Many of us who write for a living or work in radio and television, too often forget that our own biases frequently colour our reporting.

A good example of that type of bias appeared a couple of years ago during an interview with Stephen Harper. A reporter for a network edited a No answer in place of a Yes answer, making the PM look foolish.

No doubt the reporter didn’t like the Prime Minister and would argue that this distorted approach to editing presented a clearer picture of the PM’s true position. 

Sometimes things appear in the media that distort the truth even though they have nothing to do with the personal biases of reporters or editors. All branches of the media need to present stories and pictures that grab attention. Therefore, they typically stress the extremes.

If something frightfully evil, embarrassing to a famous person, shocking to our sensibilities or ridiculous in the extreme happens, it will likely get the central headline or front page picture.

At times, good things happen that also get first mention in the media. But it seems most of us want to hear the bad news, or the media believe we prefer titillation to truth. We have seen good examples of this in the news coming out of Haiti.

Hundreds, indeed thousands of people, both Haitians and outsiders, have risked their lives giving assistance to the injured and dying. Yet one newspaper featured a picture of a mob attacking a man caught looting. They had dragged the naked man to the street with a rope and then proceeded to beat him to death with a plank.

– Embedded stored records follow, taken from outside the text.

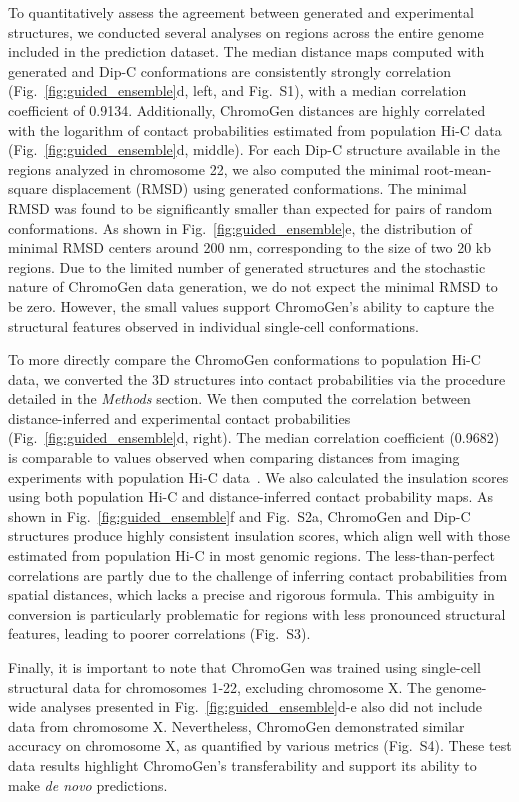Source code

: \documentclass[12pt,letterpaper]{article}
\begin{document}
To quantitatively assess the agreement between generated and experimental structures, we conducted several analyses on regions across the entire genome included in the prediction dataset. The median distance maps computed with generated and Dip-C conformations are consistently strongly correlation  (Fig.~\ref{fig:guided_ensemble}d, left, and Fig.~S1), with a median correlation coefficient of 0.9134. 
Additionally, ChromoGen distances are highly correlated with the logarithm of contact probabilities estimated from population Hi-C data (Fig.~\ref{fig:guided_ensemble}d, middle). For each Dip-C structure available in the regions analyzed in chromosome 22, we also computed the minimal root-mean-square displacement (RMSD) using generated conformations. The minimal RMSD was found to be significantly smaller than expected for pairs of random conformations. As shown in Fig.~\ref{fig:guided_ensemble}e, the distribution of minimal RMSD centers around 200 nm, corresponding to the size of two 20 kb regions. Due to the limited number of generated structures and the stochastic nature of ChromoGen data generation, we do not expect the minimal RMSD to be zero. However, the small values support ChromoGen's ability to capture the structural features observed in individual single-cell conformations.

To more directly compare the ChromoGen conformations to population Hi-C data, we converted the 3D structures into contact probabilities via the procedure detailed in the \emph{Methods} section.
We then computed the correlation between distance-inferred and experimental contact probabilities (Fig.~\ref{fig:guided_ensemble}d, right). The median correlation coefficient (0.9682) is comparable to values observed when comparing distances from imaging experiments with population Hi-C data~\cite{Bintu2018}. We also calculated the insulation scores using both population Hi-C and distance-inferred contact probability maps. As shown in Fig.~\ref{fig:guided_ensemble}f and Fig.~S2a, ChromoGen and Dip-C structures produce highly consistent insulation scores, which align well with those estimated from population Hi-C in most genomic regions. 
The less-than-perfect correlations are partly due to the challenge of inferring contact probabilities from spatial distances, which lacks a precise and rigorous formula. This ambiguity in conversion is particularly problematic for regions with less pronounced structural features, leading to poorer correlations (Fig.~S3).



Finally, it is important to note that ChromoGen was trained using single-cell structural data for chromosomes 1-22, excluding chromosome X. The genome-wide analyses presented in Fig.~\ref{fig:guided_ensemble}d-e also did not include data from chromosome X. Nevertheless, ChromoGen demonstrated similar accuracy on chromosome X, as quantified by various metrics (Fig.~S4). 
These test data results highlight ChromoGen's transferability and support its ability to make \emph{de novo} predictions.  
\end{document}
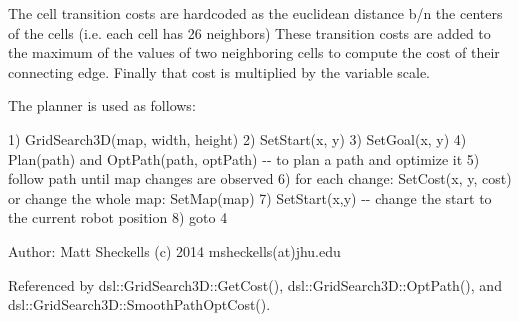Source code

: \-The cell transition costs are hardcoded as the euclidean distance b/n the centers of the cells (i.\-e. each cell has 26 neighbors) \-These transition costs are added to the maximum of the values of two neighboring cells to compute the cost of their connecting edge. \-Finally that cost is multiplied by the variable scale.

\-The planner is used as follows\-:

1) \-Grid\-Search3\-D(map, width, height) 2) \-Set\-Start(x, y) 3) \-Set\-Goal(x, y) 4) \-Plan(path) and \-Opt\-Path(path, opt\-Path) -\/-\/ to plan a path and optimize it 5) follow path until map changes are observed 6) for each change\-: \-Set\-Cost(x, y, cost) or change the whole map\-: \-Set\-Map(map) 7) \-Set\-Start(x,y) -\/-\/ change the start to the current robot position 8) goto 4

\-Author\-: \-Matt \-Sheckells (c) 2014 msheckells(at)jhu.\-edu 

\-Referenced by dsl\-::\-Grid\-Search3\-D\-::\-Get\-Cost(), dsl\-::\-Grid\-Search3\-D\-::\-Opt\-Path(), and dsl\-::\-Grid\-Search3\-D\-::\-Smooth\-Path\-Opt\-Cost().

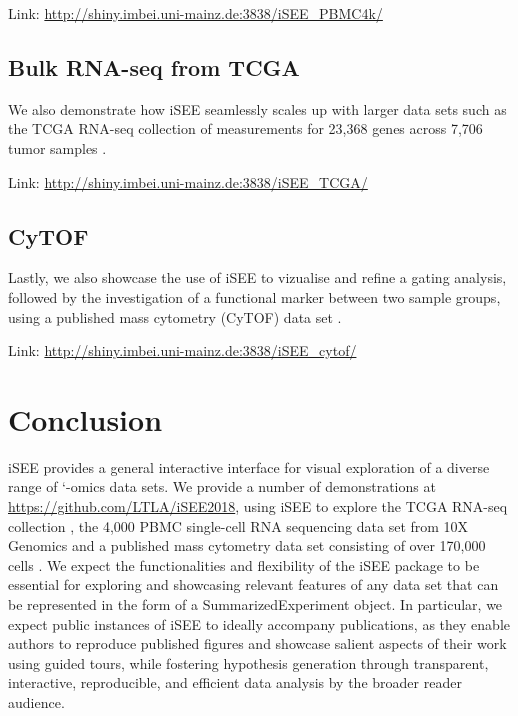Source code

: \documentclass[10pt,a4paper,twocolumn]{article}
\begin{document}
Link: \url{http://shiny.imbei.uni-mainz.de:3838/iSEE_PBMC4k/}

\subsection*{Bulk RNA-seq from TCGA}
We also demonstrate how iSEE seamlessly scales up with larger data sets such as the TCGA RNA-seq collection of measurements for 23,368 genes across 7,706 tumor samples \citep{piccolo2015TCGA}.

Link: \url{http://shiny.imbei.uni-mainz.de:3838/iSEE_TCGA/}

\subsection*{CyTOF}
Lastly, we also showcase the use of iSEE to vizualise and refine a gating analysis, followed by the investigation of a functional marker between two sample groups, using a published mass cytometry (CyTOF) data set \citep{bodenmiller2012cytof}.

Link: \url{http://shiny.imbei.uni-mainz.de:3838/iSEE_cytof/}

\section*{Conclusion}
iSEE provides a general interactive interface for visual exploration of a diverse range of `-omics data sets.
We provide a number of demonstrations at \url{https://github.com/LTLA/iSEE2018}, using iSEE to explore the TCGA RNA-seq collection \citep{piccolo2015TCGA}, the 4,000 PBMC single-cell RNA sequencing data set from 10X Genomics \citep{zheng2017massively} and a published mass cytometry data set consisting of over 170,000 cells \citep{bodenmiller2012cytof}.
We expect the functionalities and flexibility of the iSEE package to be essential for exploring and showcasing relevant features of any data set that can be represented in the form of a SummarizedExperiment object.
In particular, we expect public instances of iSEE to ideally accompany publications, as they enable authors to reproduce published figures and showcase salient aspects of their work using guided tours, while fostering hypothesis generation through transparent, interactive, reproducible, and efficient data analysis by the broader reader audience.
\end{document}
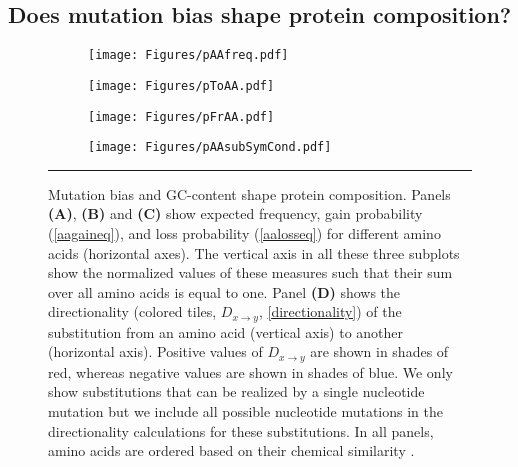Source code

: \documentclass[12pt,a4paper]{article}
\begin{document}
\subsection{Does mutation bias shape protein composition?}

\begin{figure}[!t]
\centering
\begin{subfigure}{0.47\textwidth}
\caption{}
\flushleft
\texttt{[image: Figures/pAAfreq.pdf]}
\end{subfigure}\hfill%
\begin{subfigure}{0.47\textwidth}
\caption{}
\flushleft
\texttt{[image: Figures/pToAA.pdf]}
\end{subfigure}

\vspace{1em}

\begin{subfigure}[t]{0.47\textwidth}
\caption{}
\flushleft
\texttt{[image: Figures/pFrAA.pdf]}
\end{subfigure}\hfill%
\begin{subfigure}[t]{0.47\textwidth}
\caption{}
\flushright
\texttt{[image: Figures/pAAsubSymCond.pdf]}
\end{subfigure}

\caption{Mutation bias and GC-content shape protein composition. Panels \textbf{(A)}, \textbf{(B)} and \textbf{(C)} show expected frequency, gain probability (\autoref{aagaineq}), and loss probability (\autoref{aalosseq}) for different amino acids (horizontal axes). The vertical axis in all these three subplots show the normalized values of these measures such that their sum over all amino acids is equal to one. Panel \textbf{(D)} shows the directionality (colored tiles, $\textit{D}_{x\to y}$, \autoref{directionality}) of the substitution from an amino acid (vertical axis) to another (horizontal axis). Positive values of $\textit{D}_{x\to y}$ are shown in shades of red, whereas negative values are shown in shades of blue. We only show substitutions that can be realized by a single nucleotide mutation but we include all possible nucleotide mutations in the directionality calculations for these substitutions. In all panels, amino acids are ordered based on their chemical similarity \citep{PMBEC}.}
\label{aafreq}

\vspace{1ex}
\hrule
\end{figure}
\end{document}
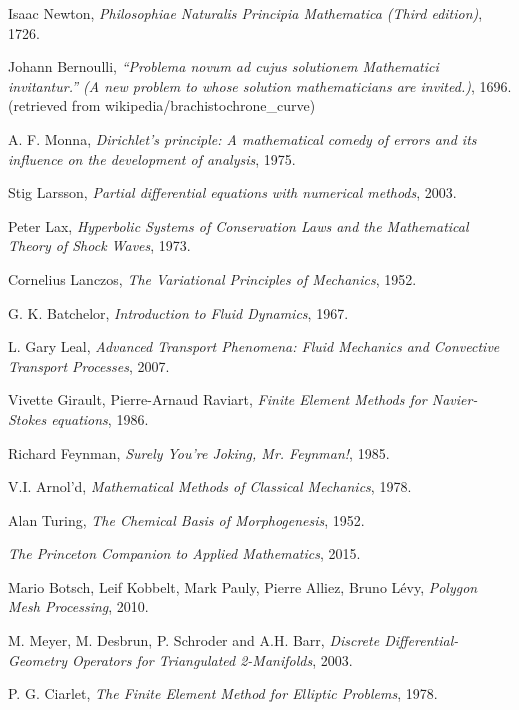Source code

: \documentclass[11pt,a4paper]{memoir}
\begin{document}
\begin{thebibliography}{9}

Isaac Newton,
\textit{Philosophiae Naturalis Principia Mathematica (Third edition)},
1726.

Johann Bernoulli,
\textit{``Problema novum ad cujus solutionem Mathematici invitantur.'' (A new problem to whose solution mathematicians are invited.)},
1696.
(retrieved from wikipedia/brachistochrone\_curve)

A. F. Monna,
\textit{Dirichlet's principle: A mathematical comedy of errors and its influence on the development of analysis},
1975.

Stig Larsson,
\textit{Partial differential equations with numerical methods},
2003.

Peter Lax,
\textit{Hyperbolic Systems of Conservation Laws and the Mathematical Theory of Shock Waves},
1973.

Cornelius Lanczos,
\textit{The Variational Principles of Mechanics},
1952.

G. K. Batchelor,
\textit{Introduction to Fluid Dynamics},
1967.

L. Gary Leal,
\textit{Advanced Transport Phenomena: Fluid Mechanics and Convective Transport Processes},
2007.

Vivette Girault, Pierre-Arnaud Raviart,
\textit{Finite Element Methods for Navier-Stokes equations},
1986.

Richard Feynman,
\textit{Surely You're Joking, Mr. Feynman!},
1985.

V.I. Arnol'd,
\textit{Mathematical Methods of Classical Mechanics},
1978.

Alan Turing,
\textit{The Chemical Basis of Morphogenesis},
1952.

\textit{The Princeton Companion to Applied Mathematics},
2015.

Mario Botsch, Leif Kobbelt, Mark Pauly, Pierre Alliez, Bruno L\'evy,
\textit{Polygon Mesh Processing},
2010.

M. Meyer, M. Desbrun,  P. Schroder and A.H. Barr,
\textit{Discrete Differential-Geometry Operators for Triangulated 2-Manifolds},
2003.

P. G. Ciarlet,
\textit{The Finite Element Method for Elliptic Problems},
1978.


\end{thebibliography}
\end{document}

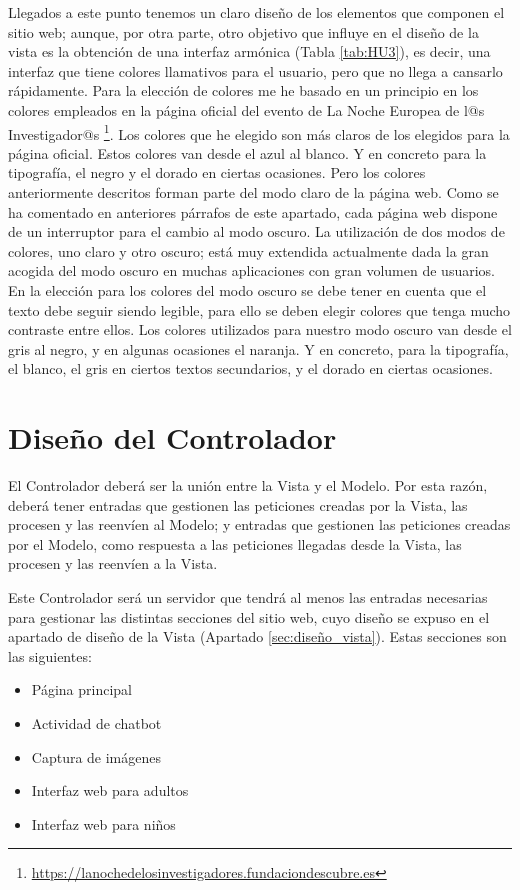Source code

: Llegados a este punto tenemos un claro diseño de los elementos que componen el sitio web; aunque, por otra parte, otro objetivo que influye en el diseño de la vista es la obtención de una interfaz armónica (Tabla \ref{tab:HU3}), es decir, una interfaz que tiene colores llamativos para el usuario, pero que no llega a cansarlo rápidamente. Para la elección de colores me he basado en un principio en los colores empleados en la página oficial del evento de La Noche Europea de l@s Investigador@s \footnote{\url{https://lanochedelosinvestigadores.fundaciondescubre.es}}. Los colores que he elegido son más claros de los elegidos para la página oficial. Estos colores van desde el azul al blanco. Y en concreto para la tipografía, el negro y el dorado en ciertas ocasiones. Pero los colores anteriormente descritos forman parte del modo claro de la página web. Como se ha comentado en anteriores párrafos de este apartado, cada página web dispone de un interruptor para el cambio al modo oscuro. La utilización de dos modos de colores, uno claro y otro oscuro; está muy extendida actualmente dada la gran acogida del modo oscuro en muchas aplicaciones con gran volumen de usuarios. En la elección para los colores del modo oscuro se debe tener en cuenta que el texto debe seguir siendo legible, para ello se deben elegir colores que tenga mucho contraste entre ellos. Los colores utilizados para nuestro modo oscuro van desde el gris al negro, y en algunas ocasiones el naranja. Y en concreto, para la tipografía, el blanco, el gris en ciertos textos secundarios, y el dorado en ciertas ocasiones.

\section{Diseño del Controlador}

El Controlador deberá ser la unión entre la Vista y el Modelo. Por esta razón, deberá tener entradas que gestionen las peticiones creadas por la Vista, las procesen y las reenvíen al Modelo; y entradas que gestionen las peticiones creadas por el Modelo, como respuesta a las peticiones llegadas desde la Vista, las procesen y las reenvíen a la Vista.

Este Controlador será un servidor que tendrá al menos las entradas necesarias para gestionar las distintas secciones del sitio web, cuyo diseño se expuso en el apartado de diseño de la Vista (Apartado \ref{sec:diseño_vista}). Estas secciones son las siguientes:

\begin{itemize}
\item Página principal
\item Actividad de chatbot
\item Captura de imágenes
\item Interfaz web para adultos
\item Interfaz web para niños
\end{itemize}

That picture seemed to trump all other information coming out of Haiti. No picture appeared with it to remind us that hundreds of other Haitians were digging bare-handed to rescue trapped people. The picture sent a message to gullible Canadians that Haitians are evil people, that they deserve both God’s vengeance and the wrath of the mob. It plants in susceptible minds the thought that the Haitians deserve everything they get.

Another example comes to mind. The same newspaper showed a picture of Jacob Zuma, the president of South Africa, dancing at the wedding to his fifth wife. Dressed as a Zulu warrior and with his face contorted with excitement, it left the reader with questions: “Multiple marriages or polygamy? Dancing in public half naked? What kind of a nut have the South Africans put in charge of their country?”

Okay, I have trouble with polygamy, and I understand Mr. Zuma’s polygamous marriage has upset many South Africans, regardless of their racial and cultural background.

The majority of us who live in Canada would have trouble with polygamy and agree that such a practice by a head of state reflects on his nation in a negative way.

However the rest of the story shouldn’t bother us. If a Canadian can march in a band wearing a kilt and playing bagpipes or dress in traditional First Nations’ finery and dance to the beat of a drum, why shouldn’t a South African Zulu honour his cultural traditions?

As consumers of media, we need to recognize the industry has a built-in tendency to emphasize the extreme.

We also need to make sure that our own personal biases do not further distort the truth.